Dataset entries:
....

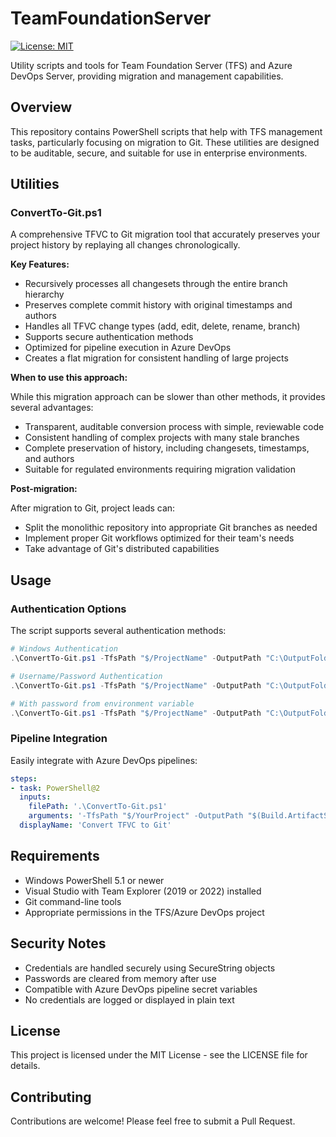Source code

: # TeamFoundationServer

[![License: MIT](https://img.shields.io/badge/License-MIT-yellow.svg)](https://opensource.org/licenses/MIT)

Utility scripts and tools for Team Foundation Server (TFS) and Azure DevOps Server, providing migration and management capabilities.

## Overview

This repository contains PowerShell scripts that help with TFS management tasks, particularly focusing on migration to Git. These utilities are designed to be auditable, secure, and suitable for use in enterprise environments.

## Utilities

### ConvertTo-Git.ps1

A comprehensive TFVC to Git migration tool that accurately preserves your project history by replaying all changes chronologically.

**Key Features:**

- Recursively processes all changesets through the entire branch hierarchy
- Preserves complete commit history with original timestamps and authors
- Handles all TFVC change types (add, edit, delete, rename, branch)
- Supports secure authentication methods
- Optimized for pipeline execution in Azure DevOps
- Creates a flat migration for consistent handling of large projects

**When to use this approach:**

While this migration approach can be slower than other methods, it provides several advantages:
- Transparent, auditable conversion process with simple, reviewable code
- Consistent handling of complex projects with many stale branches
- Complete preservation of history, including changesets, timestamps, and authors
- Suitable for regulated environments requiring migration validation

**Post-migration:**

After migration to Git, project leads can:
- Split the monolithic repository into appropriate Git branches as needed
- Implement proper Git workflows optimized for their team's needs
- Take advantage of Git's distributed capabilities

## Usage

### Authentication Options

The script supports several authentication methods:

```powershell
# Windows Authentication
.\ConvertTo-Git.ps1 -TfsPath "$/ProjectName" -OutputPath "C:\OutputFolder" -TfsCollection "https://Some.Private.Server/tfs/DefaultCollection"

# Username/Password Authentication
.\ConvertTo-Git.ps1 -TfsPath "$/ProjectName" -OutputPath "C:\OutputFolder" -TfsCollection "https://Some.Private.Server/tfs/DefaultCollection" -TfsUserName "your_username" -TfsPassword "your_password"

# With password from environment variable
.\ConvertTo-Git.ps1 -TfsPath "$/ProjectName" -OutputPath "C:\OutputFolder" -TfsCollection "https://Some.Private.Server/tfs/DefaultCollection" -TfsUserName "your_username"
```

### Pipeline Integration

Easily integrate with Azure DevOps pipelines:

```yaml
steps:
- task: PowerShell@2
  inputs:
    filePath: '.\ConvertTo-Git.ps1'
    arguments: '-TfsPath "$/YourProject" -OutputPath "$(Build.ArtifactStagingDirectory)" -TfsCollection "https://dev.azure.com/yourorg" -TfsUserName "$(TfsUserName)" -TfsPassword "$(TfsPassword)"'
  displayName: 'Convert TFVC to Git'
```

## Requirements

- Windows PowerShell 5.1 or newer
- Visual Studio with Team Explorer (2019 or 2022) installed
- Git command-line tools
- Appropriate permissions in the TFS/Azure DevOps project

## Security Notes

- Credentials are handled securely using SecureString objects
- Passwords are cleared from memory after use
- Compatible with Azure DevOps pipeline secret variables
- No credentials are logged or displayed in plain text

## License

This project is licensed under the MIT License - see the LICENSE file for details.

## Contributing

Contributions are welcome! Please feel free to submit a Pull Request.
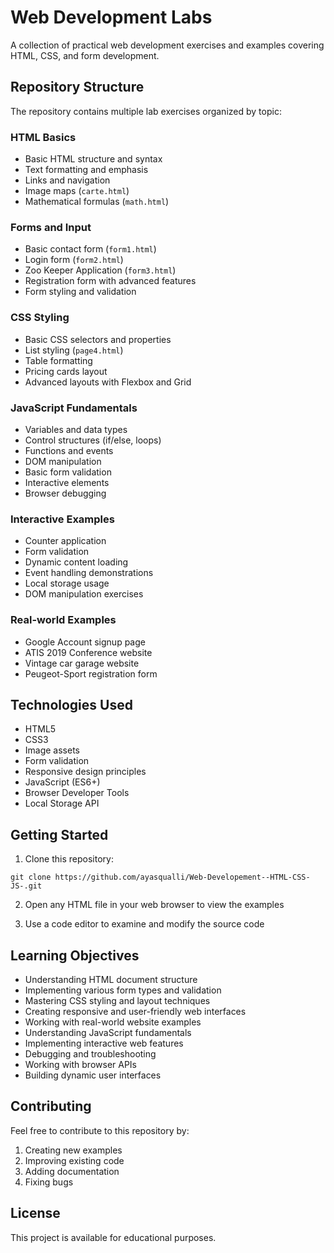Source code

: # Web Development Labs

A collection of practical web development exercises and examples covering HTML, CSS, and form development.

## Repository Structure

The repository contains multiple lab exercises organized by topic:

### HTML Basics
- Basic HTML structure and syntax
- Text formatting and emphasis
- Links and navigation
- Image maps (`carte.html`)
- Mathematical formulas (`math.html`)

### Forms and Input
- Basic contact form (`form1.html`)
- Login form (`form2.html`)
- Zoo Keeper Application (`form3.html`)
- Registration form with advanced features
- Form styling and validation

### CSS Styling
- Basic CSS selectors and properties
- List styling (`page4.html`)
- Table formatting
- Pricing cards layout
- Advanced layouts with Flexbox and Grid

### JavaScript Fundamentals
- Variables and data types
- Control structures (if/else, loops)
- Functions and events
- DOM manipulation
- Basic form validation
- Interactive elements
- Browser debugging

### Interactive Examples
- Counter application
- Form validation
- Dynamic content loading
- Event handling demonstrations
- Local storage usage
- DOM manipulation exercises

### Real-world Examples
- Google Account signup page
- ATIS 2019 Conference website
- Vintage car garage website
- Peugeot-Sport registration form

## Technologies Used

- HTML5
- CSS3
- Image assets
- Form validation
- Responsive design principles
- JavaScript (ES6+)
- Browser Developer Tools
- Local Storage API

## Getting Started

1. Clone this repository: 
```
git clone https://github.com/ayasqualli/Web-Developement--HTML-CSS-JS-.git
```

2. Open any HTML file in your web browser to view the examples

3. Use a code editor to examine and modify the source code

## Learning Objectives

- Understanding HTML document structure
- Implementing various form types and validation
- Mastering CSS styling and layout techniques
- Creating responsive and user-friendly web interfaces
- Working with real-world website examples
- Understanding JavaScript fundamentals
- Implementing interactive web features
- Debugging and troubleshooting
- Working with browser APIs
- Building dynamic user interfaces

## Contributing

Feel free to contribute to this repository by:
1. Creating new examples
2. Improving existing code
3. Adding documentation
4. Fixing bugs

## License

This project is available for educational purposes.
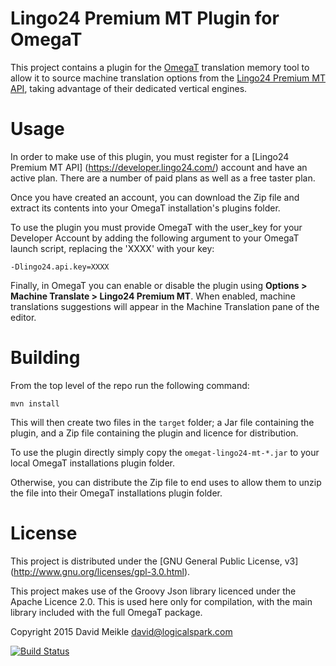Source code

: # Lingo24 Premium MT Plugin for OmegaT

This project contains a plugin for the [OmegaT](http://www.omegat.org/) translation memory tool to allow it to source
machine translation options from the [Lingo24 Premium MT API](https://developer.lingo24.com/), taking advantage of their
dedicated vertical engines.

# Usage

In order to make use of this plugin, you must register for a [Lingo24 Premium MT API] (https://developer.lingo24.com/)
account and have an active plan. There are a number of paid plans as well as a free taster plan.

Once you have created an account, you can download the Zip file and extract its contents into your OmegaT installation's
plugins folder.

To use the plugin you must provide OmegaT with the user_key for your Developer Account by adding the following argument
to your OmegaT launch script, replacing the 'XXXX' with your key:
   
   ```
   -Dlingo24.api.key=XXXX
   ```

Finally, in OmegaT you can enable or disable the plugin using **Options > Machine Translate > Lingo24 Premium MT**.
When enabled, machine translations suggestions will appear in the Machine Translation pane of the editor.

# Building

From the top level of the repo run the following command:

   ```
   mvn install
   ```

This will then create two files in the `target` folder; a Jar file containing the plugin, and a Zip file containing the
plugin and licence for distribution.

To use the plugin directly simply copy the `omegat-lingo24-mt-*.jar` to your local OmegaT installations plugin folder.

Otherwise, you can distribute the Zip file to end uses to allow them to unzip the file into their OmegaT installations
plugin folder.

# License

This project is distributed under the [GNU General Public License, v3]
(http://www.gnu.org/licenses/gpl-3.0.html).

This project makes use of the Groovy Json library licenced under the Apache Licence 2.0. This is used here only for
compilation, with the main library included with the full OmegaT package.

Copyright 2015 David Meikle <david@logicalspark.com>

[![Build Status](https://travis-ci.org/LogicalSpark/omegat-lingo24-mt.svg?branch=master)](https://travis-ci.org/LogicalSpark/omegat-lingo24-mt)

....

## Activity
Return the span of lines in the data above that opens at the line with "- Login form" and closes at the line with "- Mastering CSS styling and layout techniques", exactly, ends included, nothing else.

## Finished task
- Login form (`form2.html`)
- Zoo Keeper Application (`form3.html`)
- Registration form with advanced features
- Form styling and validation

### CSS Styling
- Basic CSS selectors and properties
- List styling (`page4.html`)
- Table formatting
- Pricing cards layout
- Advanced layouts with Flexbox and Grid

### JavaScript Fundamentals
- Variables and data types
- Control structures (if/else, loops)
- Functions and events
- DOM manipulation
- Basic form validation
- Interactive elements
- Browser debugging

### Interactive Examples
- Counter application
- Form validation
- Dynamic content loading
- Event handling demonstrations
- Local storage usage
- DOM manipulation exercises

### Real-world Examples
- Google Account signup page
- ATIS 2019 Conference website
- Vintage car garage website
- Peugeot-Sport registration form

## Technologies Used

- HTML5
- CSS3
- Image assets
- Form validation
- Responsive design principles
- JavaScript (ES6+)
- Browser Developer Tools
- Local Storage API

## Getting Started

1. Clone this repository: 
```
git clone https://github.com/ayasqualli/Web-Developement--HTML-CSS-JS-.git
```

2. Open any HTML file in your web browser to view the examples

3. Use a code editor to examine and modify the source code

## Learning Objectives

- Understanding HTML document structure
- Implementing various form types and validation
- Mastering CSS styling and layout techniques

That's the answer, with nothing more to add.